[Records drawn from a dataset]
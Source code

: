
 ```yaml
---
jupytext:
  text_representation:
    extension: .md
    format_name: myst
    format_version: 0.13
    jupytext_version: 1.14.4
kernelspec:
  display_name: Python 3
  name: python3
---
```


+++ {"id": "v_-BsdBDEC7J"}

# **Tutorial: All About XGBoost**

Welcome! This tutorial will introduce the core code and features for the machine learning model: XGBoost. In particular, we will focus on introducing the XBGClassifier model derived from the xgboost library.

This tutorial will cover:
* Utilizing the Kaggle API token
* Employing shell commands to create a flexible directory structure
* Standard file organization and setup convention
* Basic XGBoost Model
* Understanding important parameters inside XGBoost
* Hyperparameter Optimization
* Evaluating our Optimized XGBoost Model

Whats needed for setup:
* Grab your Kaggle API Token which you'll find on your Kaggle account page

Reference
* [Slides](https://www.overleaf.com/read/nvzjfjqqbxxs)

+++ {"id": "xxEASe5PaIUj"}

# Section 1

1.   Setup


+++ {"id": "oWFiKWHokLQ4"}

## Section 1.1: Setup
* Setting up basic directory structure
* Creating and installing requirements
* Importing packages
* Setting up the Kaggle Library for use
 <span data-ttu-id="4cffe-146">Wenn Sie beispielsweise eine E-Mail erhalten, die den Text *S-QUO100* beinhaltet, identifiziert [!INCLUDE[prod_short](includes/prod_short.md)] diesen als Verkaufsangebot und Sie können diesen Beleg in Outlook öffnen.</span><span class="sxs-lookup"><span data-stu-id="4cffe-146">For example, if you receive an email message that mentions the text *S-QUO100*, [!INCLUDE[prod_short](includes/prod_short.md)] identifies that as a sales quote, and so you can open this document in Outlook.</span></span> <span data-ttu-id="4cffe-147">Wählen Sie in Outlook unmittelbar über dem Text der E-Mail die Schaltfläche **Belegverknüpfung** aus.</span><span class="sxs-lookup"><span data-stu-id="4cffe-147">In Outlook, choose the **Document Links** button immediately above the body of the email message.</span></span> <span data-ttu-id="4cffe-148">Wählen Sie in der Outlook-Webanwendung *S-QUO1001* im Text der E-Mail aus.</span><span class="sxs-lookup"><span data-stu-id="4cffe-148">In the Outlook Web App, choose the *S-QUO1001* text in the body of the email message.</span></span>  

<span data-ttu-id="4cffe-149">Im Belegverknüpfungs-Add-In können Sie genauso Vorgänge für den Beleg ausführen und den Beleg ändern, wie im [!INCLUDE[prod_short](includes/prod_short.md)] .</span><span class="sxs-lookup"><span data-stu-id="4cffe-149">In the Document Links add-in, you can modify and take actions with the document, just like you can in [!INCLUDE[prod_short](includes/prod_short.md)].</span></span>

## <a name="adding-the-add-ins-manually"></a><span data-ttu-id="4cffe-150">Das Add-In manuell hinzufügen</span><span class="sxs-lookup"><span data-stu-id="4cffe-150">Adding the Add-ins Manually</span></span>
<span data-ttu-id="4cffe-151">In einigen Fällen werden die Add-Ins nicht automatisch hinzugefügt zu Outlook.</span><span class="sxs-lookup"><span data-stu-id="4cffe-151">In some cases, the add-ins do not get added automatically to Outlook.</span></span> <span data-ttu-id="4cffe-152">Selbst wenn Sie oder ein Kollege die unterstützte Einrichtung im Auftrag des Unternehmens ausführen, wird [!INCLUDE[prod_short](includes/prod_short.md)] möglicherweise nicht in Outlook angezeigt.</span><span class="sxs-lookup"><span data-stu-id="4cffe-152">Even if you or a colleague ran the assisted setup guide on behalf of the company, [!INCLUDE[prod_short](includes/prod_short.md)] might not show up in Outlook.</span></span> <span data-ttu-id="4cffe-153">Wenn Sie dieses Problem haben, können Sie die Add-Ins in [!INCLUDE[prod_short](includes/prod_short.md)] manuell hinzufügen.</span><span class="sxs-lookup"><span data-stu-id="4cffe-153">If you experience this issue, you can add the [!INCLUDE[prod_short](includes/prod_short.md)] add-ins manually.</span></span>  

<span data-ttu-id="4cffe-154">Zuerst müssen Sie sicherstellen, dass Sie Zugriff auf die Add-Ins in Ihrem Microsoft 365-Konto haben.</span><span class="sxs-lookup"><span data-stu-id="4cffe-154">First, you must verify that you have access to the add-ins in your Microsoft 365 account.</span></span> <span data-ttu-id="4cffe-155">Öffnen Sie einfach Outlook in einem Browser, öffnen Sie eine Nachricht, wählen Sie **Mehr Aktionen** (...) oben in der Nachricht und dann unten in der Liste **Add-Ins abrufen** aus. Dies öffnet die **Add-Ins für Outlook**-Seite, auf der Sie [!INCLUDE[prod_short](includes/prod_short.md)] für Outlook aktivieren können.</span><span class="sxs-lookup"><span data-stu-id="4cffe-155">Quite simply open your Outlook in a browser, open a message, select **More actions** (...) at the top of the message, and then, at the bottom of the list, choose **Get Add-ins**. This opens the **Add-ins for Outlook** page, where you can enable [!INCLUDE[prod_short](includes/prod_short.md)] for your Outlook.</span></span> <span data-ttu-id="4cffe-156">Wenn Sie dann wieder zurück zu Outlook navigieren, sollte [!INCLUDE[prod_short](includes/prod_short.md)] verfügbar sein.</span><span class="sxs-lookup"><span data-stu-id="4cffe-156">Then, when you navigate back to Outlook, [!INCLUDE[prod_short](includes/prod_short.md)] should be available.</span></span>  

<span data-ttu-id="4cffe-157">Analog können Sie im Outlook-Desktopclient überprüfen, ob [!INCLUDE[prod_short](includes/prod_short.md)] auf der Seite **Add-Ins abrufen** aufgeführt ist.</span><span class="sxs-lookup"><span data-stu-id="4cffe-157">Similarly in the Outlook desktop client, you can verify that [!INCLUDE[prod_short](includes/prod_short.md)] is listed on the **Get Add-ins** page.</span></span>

Exercise description: Return every line above that contains the word "code".

Output of the task:
Source code
Welcome! This tutorial will introduce the core code and features for the machine learning model: XGBoost. In particular, we will focus on introducing the XBGClassifier model derived from the xgboost library.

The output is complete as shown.